1 Josia was acht jaar oud, toen hij koning werd; hij regeerde eenendertig jaar te Jeruzalem. Zijn moeder heette Jedida, een dochter van Adaja; zij was uit Boskat.
2 Hij deed wat recht is in de ogen des Heren en wandelde op al de wegen van zijn vader David; hij week niet af, rechts noch links.
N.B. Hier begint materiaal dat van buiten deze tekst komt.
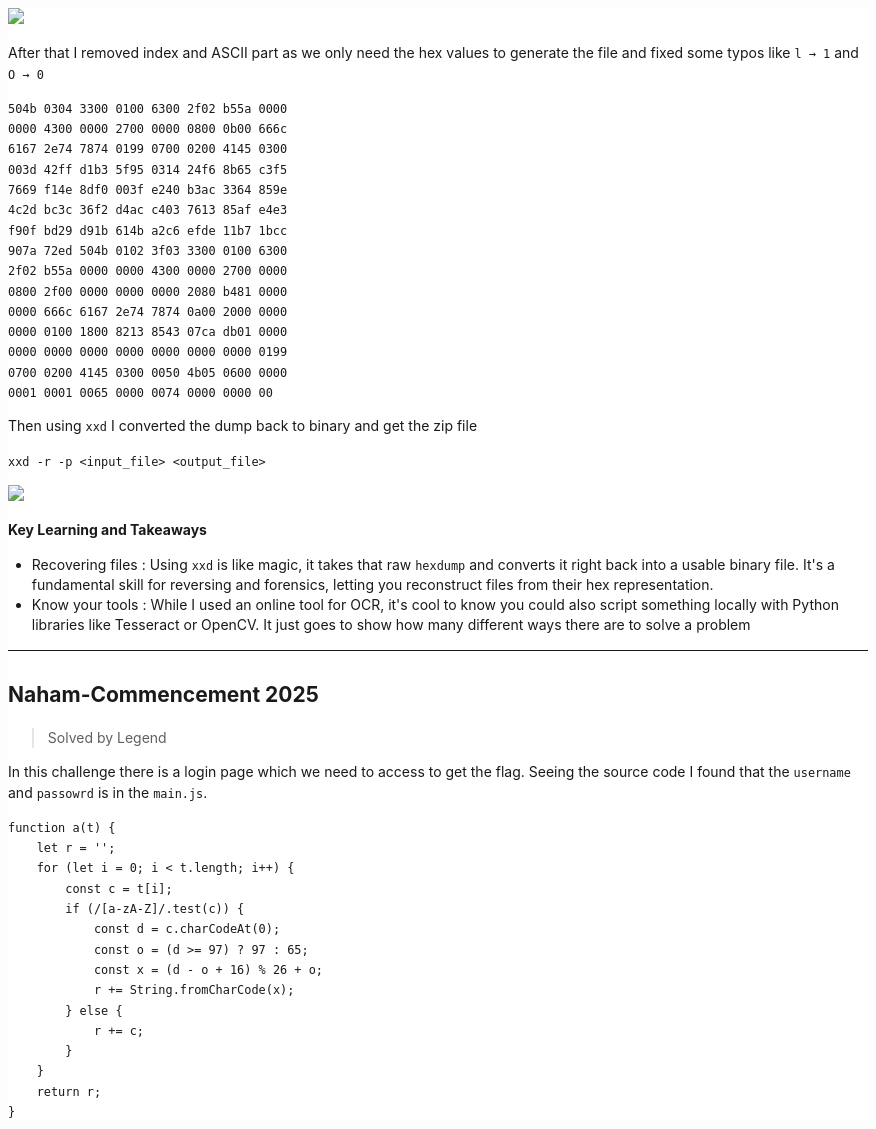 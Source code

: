 
![](https://i.imgur.com/rfKxlsE.png)


After that I removed index and ASCII part as we only need the hex values to generate the file and fixed some typos like `l → 1` and `O → 0`


    504b 0304 3300 0100 6300 2f02 b55a 0000
    0000 4300 0000 2700 0000 0800 0b00 666c
    6167 2e74 7874 0199 0700 0200 4145 0300
    003d 42ff d1b3 5f95 0314 24f6 8b65 c3f5
    7669 f14e 8df0 003f e240 b3ac 3364 859e
    4c2d bc3c 36f2 d4ac c403 7613 85af e4e3
    f90f bd29 d91b 614b a2c6 efde 11b7 1bcc
    907a 72ed 504b 0102 3f03 3300 0100 6300
    2f02 b55a 0000 0000 4300 0000 2700 0000
    0800 2f00 0000 0000 0000 2080 b481 0000
    0000 666c 6167 2e74 7874 0a00 2000 0000
    0000 0100 1800 8213 8543 07ca db01 0000
    0000 0000 0000 0000 0000 0000 0000 0199
    0700 0200 4145 0300 0050 4b05 0600 0000
    0001 0001 0065 0000 0074 0000 0000 00

Then using `xxd` I converted the dump back to binary and get the zip file


    xxd -r -p <input_file> <output_file>


![](https://i.imgur.com/BO82p5C.png)


**Key Learning and Takeaways**


- Recovering files : Using `xxd` is like magic, it takes that raw `hexdump` and converts it right back into a usable binary file. It's a fundamental skill for reversing and forensics, letting you reconstruct files from their hex representation.
- Know your tools : While I used an online tool for OCR, it's cool to know you could also script something locally with Python libraries like Tesseract or OpenCV. It just goes to show how many different ways there are to solve a problem


----------


## Naham-Commencement 2025
> Solved by Legend

In this challenge there is a login page which we need to access to get the flag. Seeing the source code I found that the `username` and `passowrd` is in the `main.js`.


    function a(t) {
        let r = '';
        for (let i = 0; i < t.length; i++) {
            const c = t[i];
            if (/[a-zA-Z]/.test(c)) {
                const d = c.charCodeAt(0);
                const o = (d >= 97) ? 97 : 65;
                const x = (d - o + 16) % 26 + o;
                r += String.fromCharCode(x);
            } else {
                r += c;
            }
        }
        return r;
    }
3 In het achttiende jaar nu van koning Josia zond de koning de schrijver Safan, de zoon van Asaljahu, de zoon van Mesullam, naar het huis des Heren met de opdracht:
4 Ga naar de hogepriester Chilkia; laat hij het geld gereed houden, dat in het huis des Heren gebracht is, dat de dorpelwachters ingezameld hebben van het volk;
5 laat men het ter hand stellen aan de opzichters die over het huis des Heren aangesteld zijn, opdat dezen het geven aan hen die het werk verrichten, die in het huis des Heren bezig zijn om de bouwvallige gedeelten van de tempel te herstellen:
6 aan de werklieden, de bouwlieden en de metselaars, en voor het aankopen van hout en gehouwen stenen, om de tempel te herstellen;
7 maar van het geld dat hun ter hand wordt gesteld, worde geen verantwoording gevraagd, want zij handelen in goed vertrouwen.